Vauge began work on Traefik as an open source side project while he was developing a Mesosphere-based microservices platform. “I wanted to automate 2,000 microservices on it,” he said. “But there wasn’t much in microservices available at that time, especially for edge routing.”
He founded Traefik Labs in 2016 and the software is now one of the top 10 downloaded packages on GitHub: it’s been downloaded more than 3 billion times.
“The whole cloud native movement is driven by open source, and we think everything should be open source-based,” he said. “We build everything with simplicity in mind: we want to simplify cloud and microservices adoption for all enterprises. We want to automate all the complexity of the networking stack.”

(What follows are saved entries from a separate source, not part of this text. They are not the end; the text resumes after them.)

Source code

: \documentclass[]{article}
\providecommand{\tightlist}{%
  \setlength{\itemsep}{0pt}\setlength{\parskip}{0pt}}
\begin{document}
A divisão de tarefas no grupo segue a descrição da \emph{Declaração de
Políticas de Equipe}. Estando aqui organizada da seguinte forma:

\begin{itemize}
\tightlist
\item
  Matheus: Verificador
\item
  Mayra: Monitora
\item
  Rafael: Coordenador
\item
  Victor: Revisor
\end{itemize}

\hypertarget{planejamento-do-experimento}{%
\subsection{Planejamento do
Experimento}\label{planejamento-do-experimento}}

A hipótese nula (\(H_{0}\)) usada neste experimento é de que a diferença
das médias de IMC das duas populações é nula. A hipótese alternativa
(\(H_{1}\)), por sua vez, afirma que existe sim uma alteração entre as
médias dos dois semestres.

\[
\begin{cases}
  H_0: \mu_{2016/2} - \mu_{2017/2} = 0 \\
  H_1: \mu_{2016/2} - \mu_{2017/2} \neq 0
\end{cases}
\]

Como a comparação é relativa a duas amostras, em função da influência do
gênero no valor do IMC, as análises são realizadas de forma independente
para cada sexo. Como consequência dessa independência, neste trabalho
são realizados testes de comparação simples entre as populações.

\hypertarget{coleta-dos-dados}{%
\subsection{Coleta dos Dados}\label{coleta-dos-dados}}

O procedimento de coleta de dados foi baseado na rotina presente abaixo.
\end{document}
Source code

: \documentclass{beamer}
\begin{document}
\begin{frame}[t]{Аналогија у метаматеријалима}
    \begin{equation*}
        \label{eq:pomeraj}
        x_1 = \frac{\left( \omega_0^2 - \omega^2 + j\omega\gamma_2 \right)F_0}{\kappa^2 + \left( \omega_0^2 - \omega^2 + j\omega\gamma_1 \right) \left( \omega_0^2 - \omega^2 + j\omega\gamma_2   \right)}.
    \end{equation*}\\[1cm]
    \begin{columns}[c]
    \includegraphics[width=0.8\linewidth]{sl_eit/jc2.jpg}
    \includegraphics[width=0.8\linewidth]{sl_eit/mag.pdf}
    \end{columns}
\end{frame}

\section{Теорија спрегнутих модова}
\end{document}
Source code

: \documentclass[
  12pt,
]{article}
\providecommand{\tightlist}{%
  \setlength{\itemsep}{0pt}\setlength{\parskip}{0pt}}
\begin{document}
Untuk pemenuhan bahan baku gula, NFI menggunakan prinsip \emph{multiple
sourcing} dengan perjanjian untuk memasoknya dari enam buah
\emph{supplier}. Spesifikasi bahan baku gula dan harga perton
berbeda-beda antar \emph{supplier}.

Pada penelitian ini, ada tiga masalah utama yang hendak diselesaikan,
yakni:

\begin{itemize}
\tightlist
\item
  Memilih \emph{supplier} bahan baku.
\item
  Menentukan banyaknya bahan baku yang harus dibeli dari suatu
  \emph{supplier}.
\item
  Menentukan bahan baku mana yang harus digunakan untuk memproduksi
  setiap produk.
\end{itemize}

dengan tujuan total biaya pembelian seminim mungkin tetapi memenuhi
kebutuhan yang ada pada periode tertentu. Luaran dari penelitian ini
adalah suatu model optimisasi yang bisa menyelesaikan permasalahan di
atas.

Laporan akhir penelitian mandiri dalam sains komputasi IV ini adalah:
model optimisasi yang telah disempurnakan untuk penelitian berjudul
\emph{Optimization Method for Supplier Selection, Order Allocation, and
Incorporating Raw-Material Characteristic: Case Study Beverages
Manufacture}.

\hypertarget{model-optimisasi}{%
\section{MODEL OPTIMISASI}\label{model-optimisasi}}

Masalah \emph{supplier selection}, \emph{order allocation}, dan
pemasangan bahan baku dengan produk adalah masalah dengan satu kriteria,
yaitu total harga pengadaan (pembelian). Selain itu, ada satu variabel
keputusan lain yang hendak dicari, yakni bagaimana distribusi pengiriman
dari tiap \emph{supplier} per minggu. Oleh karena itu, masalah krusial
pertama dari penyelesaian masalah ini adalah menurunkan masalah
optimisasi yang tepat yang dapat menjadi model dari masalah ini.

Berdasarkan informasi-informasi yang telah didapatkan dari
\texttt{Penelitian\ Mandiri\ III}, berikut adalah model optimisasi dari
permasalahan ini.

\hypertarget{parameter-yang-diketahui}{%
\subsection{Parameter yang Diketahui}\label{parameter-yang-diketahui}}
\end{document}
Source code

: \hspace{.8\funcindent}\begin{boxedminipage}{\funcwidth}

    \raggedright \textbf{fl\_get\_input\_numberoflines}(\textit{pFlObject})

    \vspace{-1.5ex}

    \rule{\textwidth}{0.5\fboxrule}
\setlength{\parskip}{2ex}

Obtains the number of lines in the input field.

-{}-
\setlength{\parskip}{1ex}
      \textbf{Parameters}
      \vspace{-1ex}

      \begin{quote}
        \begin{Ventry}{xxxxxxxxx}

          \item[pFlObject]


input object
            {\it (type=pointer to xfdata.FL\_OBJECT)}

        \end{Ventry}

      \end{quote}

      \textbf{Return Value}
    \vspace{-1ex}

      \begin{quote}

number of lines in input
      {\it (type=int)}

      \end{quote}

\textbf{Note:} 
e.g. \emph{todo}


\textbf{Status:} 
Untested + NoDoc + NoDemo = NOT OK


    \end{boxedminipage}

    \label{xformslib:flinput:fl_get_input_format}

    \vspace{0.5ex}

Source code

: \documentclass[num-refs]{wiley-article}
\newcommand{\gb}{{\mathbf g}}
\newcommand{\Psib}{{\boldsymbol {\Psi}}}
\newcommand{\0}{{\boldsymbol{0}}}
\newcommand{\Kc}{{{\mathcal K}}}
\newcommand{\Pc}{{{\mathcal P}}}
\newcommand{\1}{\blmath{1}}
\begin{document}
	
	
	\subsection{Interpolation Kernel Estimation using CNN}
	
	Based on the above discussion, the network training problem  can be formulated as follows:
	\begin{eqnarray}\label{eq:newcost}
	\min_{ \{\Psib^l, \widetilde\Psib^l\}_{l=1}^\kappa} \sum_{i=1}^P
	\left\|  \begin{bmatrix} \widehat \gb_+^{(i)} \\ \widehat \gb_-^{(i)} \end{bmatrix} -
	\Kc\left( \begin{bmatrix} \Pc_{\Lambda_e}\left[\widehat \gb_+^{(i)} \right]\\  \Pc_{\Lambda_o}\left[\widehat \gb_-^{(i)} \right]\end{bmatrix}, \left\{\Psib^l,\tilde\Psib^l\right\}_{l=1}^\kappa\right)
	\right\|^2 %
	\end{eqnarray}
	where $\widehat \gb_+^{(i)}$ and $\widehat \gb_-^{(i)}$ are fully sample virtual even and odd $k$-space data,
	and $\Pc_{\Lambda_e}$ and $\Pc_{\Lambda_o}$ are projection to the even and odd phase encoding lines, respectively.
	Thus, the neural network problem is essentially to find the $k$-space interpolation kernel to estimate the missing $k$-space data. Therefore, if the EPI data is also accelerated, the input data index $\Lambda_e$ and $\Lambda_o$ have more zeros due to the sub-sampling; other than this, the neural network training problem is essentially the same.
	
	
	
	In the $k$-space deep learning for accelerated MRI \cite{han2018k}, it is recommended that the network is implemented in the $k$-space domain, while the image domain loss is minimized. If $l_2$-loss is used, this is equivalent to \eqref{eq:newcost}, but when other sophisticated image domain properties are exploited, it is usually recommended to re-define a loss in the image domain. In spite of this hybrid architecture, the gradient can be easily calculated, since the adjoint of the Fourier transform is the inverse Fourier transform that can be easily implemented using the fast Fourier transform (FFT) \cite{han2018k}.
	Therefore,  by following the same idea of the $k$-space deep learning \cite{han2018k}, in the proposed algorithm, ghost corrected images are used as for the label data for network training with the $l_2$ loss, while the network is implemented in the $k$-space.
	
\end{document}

Multilayered Routing Eliminates Downtime
Working together, Traefik’s team and Miechowicz’s team brainstormed the idea of dynamic path-based routing of the same URL, between on-prem Docker Swarm and cloud-based OpenShift. This means a service doesn’t need to be updated while its dependency microservice is being migrated.
Any migration-related problem can be quickly fixed in Traefik Enterprise by redirecting routing from OpenShift back to on-prem Docker Swarm, correcting the issue, and redirecting back to OpenShift. Also, there’s no need to update configurations of any other services.
This is made possible by the way that Traefik Enterprise’s multilayered routing works. “Layer 1 of Traffic Enterprise dynamically collects path-based and host-based routing configured in Layer 2,” said Miechowicz. “In our case, we had two Layer 2 sources: on-prem Docker Swarm and cloud-based OpenShift. Layer 1 then directs the traffic to the source that matches the host/path criteria and has a higher priority defined. Rollback from OpenShift to Docker Swarm simply consists of lowering the priority on the OpenShift route. We did a proof-of-concept and it worked perfectly and fast.”
This contrasts with how NGINX works. “You may configure it to route to a hundred services, but if one service does not come up, NGINX will fail to start and cause routing outage of all the services,” said Osmani. But Traefik Enterprise will detect a service that’s failing and stop routing to it, while other services continue to work normally. Then, once the affected service comes back up, Traefik Enterprise automatically establishes routing again.
NGINX also doesn’t have Traefik’s other capabilities, like routing on the same URL, and it’s only suited for a smaller number of services, Osmani said. Both Azure Traffic Manager and Traefik must be maintained and managed, but that’s a lot easier to do with Traefik.
No More Service Interruptions
Osmani said adopting Traefik Enterprise was one of the best decisions the team has made in the past year because it’s removed many pain points.
“When we were on-prem, we were responsible for managing everything — we’ve often gotten up at midnight to fix something that someone broke,” he said. “But with Traefik you can only take down the service you’re affecting at that moment.”
From the business standpoint, the main thing that’s better is the migration, said Osmani. “Because we are a living, breathing system, customers are directly affected. In the online mortgage lending business, if a service is down people will just move on to the next mortgage lender’s site. Now we don’t experience service interruptions. There’s no other way we could have easily accomplished this.”
“For developers in our organization, the result works like magic,” said Miechowicz. “We just add a few labels and Traefik Enterprise routes to our services. As our developers move services to the cloud, none of them have seen a solution as streamlined and automated like this before.”